» **Records**:
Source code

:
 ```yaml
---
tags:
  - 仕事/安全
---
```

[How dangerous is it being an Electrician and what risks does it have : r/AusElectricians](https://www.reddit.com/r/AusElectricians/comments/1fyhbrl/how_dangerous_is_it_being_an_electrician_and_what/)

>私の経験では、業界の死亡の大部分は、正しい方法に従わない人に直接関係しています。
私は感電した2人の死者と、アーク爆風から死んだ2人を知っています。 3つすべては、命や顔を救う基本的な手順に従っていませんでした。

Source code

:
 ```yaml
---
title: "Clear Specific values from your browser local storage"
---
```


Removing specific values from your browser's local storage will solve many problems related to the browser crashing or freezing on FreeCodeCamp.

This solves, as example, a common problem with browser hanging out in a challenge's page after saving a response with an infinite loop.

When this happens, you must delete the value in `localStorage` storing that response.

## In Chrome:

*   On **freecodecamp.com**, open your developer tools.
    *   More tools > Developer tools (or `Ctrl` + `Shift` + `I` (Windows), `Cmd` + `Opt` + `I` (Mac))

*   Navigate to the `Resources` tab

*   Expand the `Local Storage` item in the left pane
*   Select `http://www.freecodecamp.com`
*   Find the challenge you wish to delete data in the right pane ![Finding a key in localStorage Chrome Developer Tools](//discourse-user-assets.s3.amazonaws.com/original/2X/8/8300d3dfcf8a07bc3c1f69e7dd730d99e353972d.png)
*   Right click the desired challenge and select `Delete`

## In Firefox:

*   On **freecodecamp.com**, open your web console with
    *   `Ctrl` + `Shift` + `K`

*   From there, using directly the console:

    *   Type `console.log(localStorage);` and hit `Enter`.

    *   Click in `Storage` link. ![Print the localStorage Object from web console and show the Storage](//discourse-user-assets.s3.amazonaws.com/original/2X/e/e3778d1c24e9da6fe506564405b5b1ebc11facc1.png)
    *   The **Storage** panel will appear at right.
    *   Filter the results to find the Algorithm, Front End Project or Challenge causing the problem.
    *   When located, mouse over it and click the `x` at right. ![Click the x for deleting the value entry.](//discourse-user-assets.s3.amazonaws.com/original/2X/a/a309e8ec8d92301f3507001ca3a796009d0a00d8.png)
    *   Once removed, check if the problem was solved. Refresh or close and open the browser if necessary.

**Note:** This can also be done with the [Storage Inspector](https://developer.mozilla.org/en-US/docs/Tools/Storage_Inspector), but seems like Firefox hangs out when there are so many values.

==

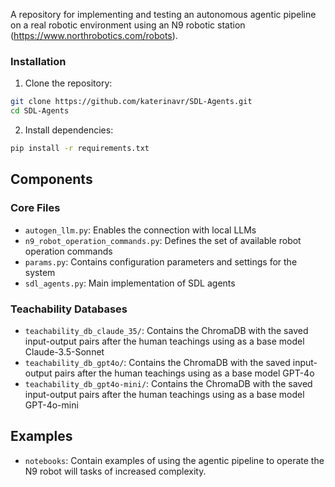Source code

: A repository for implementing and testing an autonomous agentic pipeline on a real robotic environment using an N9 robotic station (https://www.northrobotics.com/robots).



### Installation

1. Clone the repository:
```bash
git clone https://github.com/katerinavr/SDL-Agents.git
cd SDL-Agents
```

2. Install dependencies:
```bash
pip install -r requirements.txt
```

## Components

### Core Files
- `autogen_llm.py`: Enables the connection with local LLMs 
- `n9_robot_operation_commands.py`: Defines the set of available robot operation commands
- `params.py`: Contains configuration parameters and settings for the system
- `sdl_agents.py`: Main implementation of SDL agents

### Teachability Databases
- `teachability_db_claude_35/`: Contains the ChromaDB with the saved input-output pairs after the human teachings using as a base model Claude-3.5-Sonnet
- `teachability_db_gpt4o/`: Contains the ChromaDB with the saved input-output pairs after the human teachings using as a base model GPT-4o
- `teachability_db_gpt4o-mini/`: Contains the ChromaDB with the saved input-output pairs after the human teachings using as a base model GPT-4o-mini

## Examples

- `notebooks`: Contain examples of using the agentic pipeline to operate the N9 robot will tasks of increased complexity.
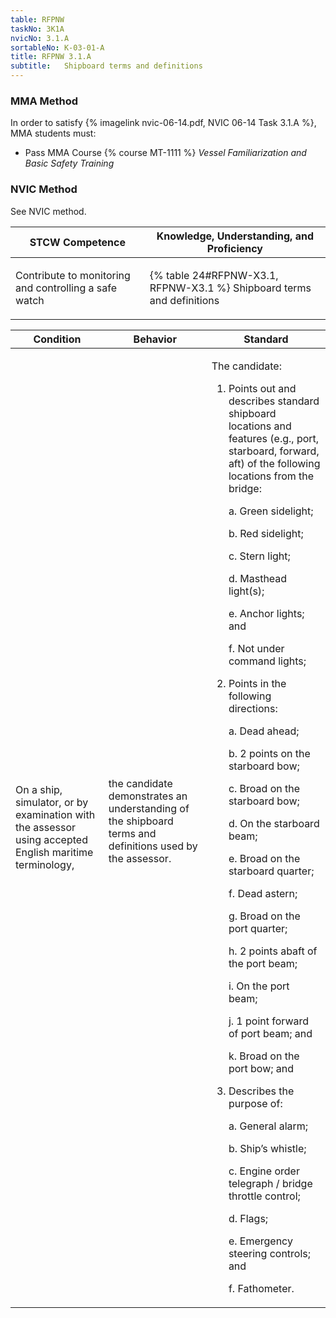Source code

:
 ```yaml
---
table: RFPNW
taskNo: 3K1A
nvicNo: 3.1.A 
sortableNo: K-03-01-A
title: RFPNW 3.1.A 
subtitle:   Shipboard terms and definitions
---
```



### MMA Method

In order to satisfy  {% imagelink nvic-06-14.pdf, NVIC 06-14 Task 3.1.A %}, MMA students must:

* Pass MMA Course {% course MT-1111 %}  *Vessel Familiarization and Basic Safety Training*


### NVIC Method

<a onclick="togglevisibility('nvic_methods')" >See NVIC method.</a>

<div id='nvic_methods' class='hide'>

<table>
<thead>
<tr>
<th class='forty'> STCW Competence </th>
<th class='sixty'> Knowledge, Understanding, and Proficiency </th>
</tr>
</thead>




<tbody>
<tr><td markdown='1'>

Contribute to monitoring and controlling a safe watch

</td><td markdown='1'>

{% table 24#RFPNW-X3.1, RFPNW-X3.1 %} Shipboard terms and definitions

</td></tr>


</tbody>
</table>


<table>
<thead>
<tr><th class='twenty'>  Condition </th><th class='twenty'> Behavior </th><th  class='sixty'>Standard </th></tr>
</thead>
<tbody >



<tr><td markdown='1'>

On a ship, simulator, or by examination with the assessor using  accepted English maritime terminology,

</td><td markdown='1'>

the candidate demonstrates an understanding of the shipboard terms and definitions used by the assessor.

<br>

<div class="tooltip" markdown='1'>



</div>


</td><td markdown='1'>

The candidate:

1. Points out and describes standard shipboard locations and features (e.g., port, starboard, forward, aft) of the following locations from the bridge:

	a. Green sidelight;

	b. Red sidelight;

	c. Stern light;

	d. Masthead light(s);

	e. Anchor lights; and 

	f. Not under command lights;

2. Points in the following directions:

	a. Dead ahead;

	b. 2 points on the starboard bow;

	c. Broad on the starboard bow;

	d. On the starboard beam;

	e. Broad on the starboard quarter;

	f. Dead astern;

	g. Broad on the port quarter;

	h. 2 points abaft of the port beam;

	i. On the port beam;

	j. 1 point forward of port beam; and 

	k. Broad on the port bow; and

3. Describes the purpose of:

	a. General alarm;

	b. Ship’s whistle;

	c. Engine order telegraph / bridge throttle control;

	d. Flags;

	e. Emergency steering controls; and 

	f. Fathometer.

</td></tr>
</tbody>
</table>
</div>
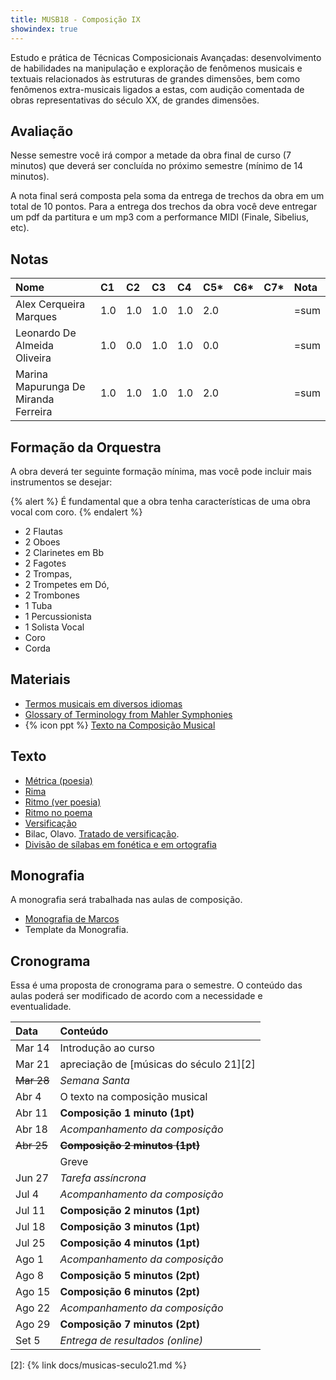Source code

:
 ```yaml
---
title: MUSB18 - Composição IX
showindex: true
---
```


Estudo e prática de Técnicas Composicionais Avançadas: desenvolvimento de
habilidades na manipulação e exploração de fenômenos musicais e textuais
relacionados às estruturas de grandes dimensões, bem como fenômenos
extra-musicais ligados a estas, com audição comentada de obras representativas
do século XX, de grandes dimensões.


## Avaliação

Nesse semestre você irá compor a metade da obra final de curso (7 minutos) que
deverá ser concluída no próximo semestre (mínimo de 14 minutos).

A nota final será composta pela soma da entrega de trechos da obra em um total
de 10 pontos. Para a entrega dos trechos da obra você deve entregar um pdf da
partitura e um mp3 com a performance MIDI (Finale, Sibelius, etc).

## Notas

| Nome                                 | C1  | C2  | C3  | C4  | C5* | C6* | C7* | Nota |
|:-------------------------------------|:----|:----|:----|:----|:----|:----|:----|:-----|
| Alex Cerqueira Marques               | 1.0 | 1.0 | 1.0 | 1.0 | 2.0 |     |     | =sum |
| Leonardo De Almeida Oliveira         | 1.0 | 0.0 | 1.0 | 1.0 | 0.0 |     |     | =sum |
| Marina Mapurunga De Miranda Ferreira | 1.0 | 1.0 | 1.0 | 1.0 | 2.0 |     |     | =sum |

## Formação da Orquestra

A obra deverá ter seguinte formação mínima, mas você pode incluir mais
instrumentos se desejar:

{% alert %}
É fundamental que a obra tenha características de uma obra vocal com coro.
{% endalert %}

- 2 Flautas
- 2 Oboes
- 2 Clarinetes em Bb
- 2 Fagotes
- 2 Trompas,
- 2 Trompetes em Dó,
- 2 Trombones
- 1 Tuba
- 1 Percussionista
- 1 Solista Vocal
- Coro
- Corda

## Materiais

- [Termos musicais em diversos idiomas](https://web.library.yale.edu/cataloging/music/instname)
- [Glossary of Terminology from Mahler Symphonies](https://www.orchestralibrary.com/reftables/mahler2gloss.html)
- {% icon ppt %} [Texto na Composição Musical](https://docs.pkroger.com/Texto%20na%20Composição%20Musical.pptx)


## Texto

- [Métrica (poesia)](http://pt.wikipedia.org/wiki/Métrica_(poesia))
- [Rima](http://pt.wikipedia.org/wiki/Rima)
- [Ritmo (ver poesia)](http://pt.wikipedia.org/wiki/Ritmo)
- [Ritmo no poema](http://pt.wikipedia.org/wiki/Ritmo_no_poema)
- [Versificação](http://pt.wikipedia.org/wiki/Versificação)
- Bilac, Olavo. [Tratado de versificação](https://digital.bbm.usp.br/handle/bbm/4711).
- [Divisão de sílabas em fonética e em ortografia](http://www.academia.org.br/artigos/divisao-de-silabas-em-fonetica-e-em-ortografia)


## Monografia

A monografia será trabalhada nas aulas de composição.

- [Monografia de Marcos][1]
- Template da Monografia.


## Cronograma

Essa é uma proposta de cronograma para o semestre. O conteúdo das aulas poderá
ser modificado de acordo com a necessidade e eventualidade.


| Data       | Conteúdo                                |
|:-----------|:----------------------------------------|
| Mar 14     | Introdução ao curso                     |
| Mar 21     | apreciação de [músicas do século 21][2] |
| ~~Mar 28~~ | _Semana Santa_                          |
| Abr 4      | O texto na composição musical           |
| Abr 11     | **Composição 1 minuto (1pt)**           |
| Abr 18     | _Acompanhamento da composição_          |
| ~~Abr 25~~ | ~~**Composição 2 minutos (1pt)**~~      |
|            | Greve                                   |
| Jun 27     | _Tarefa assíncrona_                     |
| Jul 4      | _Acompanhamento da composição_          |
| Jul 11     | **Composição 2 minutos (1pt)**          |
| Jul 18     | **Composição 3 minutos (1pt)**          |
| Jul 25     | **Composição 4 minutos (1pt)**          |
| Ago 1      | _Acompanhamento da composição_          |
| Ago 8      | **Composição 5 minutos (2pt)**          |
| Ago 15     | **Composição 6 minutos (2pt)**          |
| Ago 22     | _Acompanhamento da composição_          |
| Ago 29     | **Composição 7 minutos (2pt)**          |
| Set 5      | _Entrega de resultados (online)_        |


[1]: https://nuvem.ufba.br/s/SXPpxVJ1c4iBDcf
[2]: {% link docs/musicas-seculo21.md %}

» **What the exercise asks**:
After locating "base model Claude-3.5-Sonnet" and "<th class='forty'> STCW Competence </th>" in the records above, return exactly the line holding each one and every line between them; leave out the pictures.

» **Result of the exercise**:
- `teachability_db_claude_35/`: Contains the ChromaDB with the saved input-output pairs after the human teachings using as a base model Claude-3.5-Sonnet
- `teachability_db_gpt4o/`: Contains the ChromaDB with the saved input-output pairs after the human teachings using as a base model GPT-4o
- `teachability_db_gpt4o-mini/`: Contains the ChromaDB with the saved input-output pairs after the human teachings using as a base model GPT-4o-mini

## Examples

- `notebooks`: Contain examples of using the agentic pipeline to operate the N9 robot will tasks of increased complexity.
Source code

:
 ```yaml
---
table: RFPNW
taskNo: 3K1A
nvicNo: 3.1.A 
sortableNo: K-03-01-A
title: RFPNW 3.1.A 
subtitle:   Shipboard terms and definitions
---
```



### MMA Method

In order to satisfy  {% imagelink nvic-06-14.pdf, NVIC 06-14 Task 3.1.A %}, MMA students must:

* Pass MMA Course {% course MT-1111 %}  *Vessel Familiarization and Basic Safety Training*


### NVIC Method

<a onclick="togglevisibility('nvic_methods')" >See NVIC method.</a>

<div id='nvic_methods' class='hide'>

<table>
<thead>
<tr>
<th class='forty'> STCW Competence </th>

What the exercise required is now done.